第23話 浅野家の秘密 (長文)

大学のゼミの同級生の浅野さん

北陸から来ている人で、大人しくて真面目で上品な感じの人でした

たまたま隣の席になった時に挨拶して、それから話すようになって仲良くなりました

浅野さんは見える人でした


一人暮らししてる綺麗な学生用マンションに遊びに行った時、部屋は整理整頓されていて

大きなテレビがあったからお金持ち?と思って聞いたら


「家具家電付きの部屋なの」


浅野さんは、冷蔵庫は無駄に大きいから電気代が気になるわ、と笑っていました。

見た目と違って庶民的で親しみを覚えました


ただ気なるのは、部屋の隅に御札が貼ってあった事です

私は、曰く付きの部屋だから安く借りれるんだ…うわぁ

と思って見なかったことにしました。



浅野さんは占いも得意で、よくわからないものを使って学食(カフェ)で占ってくれました。
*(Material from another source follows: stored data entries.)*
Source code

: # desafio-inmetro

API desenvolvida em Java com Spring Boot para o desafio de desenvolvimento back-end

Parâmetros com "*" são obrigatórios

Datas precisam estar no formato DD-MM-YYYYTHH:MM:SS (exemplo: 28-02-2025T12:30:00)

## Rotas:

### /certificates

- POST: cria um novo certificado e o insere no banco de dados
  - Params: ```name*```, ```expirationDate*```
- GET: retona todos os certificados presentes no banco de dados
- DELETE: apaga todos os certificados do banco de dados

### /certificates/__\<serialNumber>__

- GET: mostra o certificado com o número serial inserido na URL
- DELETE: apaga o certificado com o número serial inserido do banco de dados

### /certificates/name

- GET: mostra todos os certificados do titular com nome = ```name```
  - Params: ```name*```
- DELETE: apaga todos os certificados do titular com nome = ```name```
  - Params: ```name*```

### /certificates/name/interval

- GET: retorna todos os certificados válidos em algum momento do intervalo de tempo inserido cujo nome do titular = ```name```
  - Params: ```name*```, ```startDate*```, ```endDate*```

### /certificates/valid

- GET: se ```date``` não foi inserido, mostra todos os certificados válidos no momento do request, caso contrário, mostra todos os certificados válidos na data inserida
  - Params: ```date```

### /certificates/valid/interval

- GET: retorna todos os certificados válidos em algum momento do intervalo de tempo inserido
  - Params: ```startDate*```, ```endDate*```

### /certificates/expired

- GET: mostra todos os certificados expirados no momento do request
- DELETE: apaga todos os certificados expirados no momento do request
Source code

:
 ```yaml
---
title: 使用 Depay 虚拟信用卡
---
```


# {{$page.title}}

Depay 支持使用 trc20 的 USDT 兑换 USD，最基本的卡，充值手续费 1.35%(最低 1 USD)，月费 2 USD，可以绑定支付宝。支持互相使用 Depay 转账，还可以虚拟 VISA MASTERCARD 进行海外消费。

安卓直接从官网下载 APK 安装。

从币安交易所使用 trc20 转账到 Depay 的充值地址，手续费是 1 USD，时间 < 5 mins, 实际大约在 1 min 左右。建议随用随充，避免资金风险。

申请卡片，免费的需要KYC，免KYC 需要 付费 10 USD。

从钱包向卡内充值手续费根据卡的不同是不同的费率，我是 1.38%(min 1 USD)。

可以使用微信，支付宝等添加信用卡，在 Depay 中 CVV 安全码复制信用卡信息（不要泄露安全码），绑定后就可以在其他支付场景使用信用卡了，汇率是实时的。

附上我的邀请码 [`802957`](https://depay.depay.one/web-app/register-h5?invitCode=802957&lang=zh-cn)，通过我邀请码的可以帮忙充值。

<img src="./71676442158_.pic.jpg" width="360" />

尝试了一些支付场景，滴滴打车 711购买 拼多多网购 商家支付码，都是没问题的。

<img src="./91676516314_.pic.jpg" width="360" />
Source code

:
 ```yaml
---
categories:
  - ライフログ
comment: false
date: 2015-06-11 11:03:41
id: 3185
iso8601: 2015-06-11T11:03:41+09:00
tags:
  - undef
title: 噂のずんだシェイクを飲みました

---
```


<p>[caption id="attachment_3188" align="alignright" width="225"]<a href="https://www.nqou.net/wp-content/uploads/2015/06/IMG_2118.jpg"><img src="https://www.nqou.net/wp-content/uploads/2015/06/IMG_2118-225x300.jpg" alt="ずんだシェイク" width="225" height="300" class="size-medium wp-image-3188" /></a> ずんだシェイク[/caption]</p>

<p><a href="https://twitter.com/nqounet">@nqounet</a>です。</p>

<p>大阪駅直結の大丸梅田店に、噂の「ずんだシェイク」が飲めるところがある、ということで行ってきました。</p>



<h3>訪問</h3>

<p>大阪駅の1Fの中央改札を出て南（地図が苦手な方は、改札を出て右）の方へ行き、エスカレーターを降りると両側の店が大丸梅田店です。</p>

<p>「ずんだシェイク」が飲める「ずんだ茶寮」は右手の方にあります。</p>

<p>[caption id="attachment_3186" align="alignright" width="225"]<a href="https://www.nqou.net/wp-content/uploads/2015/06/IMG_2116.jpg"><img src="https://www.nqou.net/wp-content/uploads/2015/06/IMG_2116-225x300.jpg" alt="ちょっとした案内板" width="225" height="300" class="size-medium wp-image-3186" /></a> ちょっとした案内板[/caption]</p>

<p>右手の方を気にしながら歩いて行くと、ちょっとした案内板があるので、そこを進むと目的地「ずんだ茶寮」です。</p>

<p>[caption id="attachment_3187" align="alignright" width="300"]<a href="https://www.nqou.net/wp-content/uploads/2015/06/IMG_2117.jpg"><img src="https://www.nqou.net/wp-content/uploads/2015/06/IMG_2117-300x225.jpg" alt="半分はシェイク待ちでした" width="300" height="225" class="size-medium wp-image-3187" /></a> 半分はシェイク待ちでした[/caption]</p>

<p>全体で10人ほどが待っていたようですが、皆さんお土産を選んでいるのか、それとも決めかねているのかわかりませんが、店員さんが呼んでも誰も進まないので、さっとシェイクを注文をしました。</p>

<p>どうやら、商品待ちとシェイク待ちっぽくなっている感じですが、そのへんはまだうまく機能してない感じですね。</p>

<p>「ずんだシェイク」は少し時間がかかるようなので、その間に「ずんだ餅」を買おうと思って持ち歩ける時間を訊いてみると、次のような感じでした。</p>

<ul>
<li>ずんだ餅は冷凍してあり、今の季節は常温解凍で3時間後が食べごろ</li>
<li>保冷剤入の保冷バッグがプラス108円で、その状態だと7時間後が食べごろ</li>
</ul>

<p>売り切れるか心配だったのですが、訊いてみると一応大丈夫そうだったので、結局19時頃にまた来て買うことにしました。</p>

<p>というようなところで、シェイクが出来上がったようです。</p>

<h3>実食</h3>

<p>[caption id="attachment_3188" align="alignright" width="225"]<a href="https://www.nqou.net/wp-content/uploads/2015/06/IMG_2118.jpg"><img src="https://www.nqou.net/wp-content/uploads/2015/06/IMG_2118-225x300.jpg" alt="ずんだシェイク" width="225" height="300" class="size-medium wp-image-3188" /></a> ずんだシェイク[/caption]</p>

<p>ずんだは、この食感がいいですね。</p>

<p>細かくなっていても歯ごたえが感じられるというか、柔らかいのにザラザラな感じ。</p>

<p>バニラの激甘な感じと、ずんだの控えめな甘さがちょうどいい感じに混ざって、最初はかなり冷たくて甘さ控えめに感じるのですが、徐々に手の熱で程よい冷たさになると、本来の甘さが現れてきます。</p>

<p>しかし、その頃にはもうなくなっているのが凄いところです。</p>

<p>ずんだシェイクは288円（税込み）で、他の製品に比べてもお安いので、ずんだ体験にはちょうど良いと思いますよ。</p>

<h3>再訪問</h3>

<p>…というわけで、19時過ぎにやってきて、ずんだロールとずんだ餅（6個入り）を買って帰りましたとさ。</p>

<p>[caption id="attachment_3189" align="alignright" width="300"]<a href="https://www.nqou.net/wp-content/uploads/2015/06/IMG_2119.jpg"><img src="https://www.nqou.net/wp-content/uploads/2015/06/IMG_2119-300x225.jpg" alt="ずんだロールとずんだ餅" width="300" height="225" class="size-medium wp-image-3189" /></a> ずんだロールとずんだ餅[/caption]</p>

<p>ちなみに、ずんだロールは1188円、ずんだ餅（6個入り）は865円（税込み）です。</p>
彼氏はいつ頃できるとか結婚は何歳頃とか一回目の就職先は苦労して入った割にお給料上がらないしボーナスも少ないとか


その時に、同じゼミの人が通り、そこから盛り上がって何人か占ってもらってました。


私の時と違って、浅野さんはちょっと言い淀んだ後で一人の子に


「最初はペットボトル、雑誌、スマホとかだったけど今は拳に変わったでしょ?切ったほうがいいわ。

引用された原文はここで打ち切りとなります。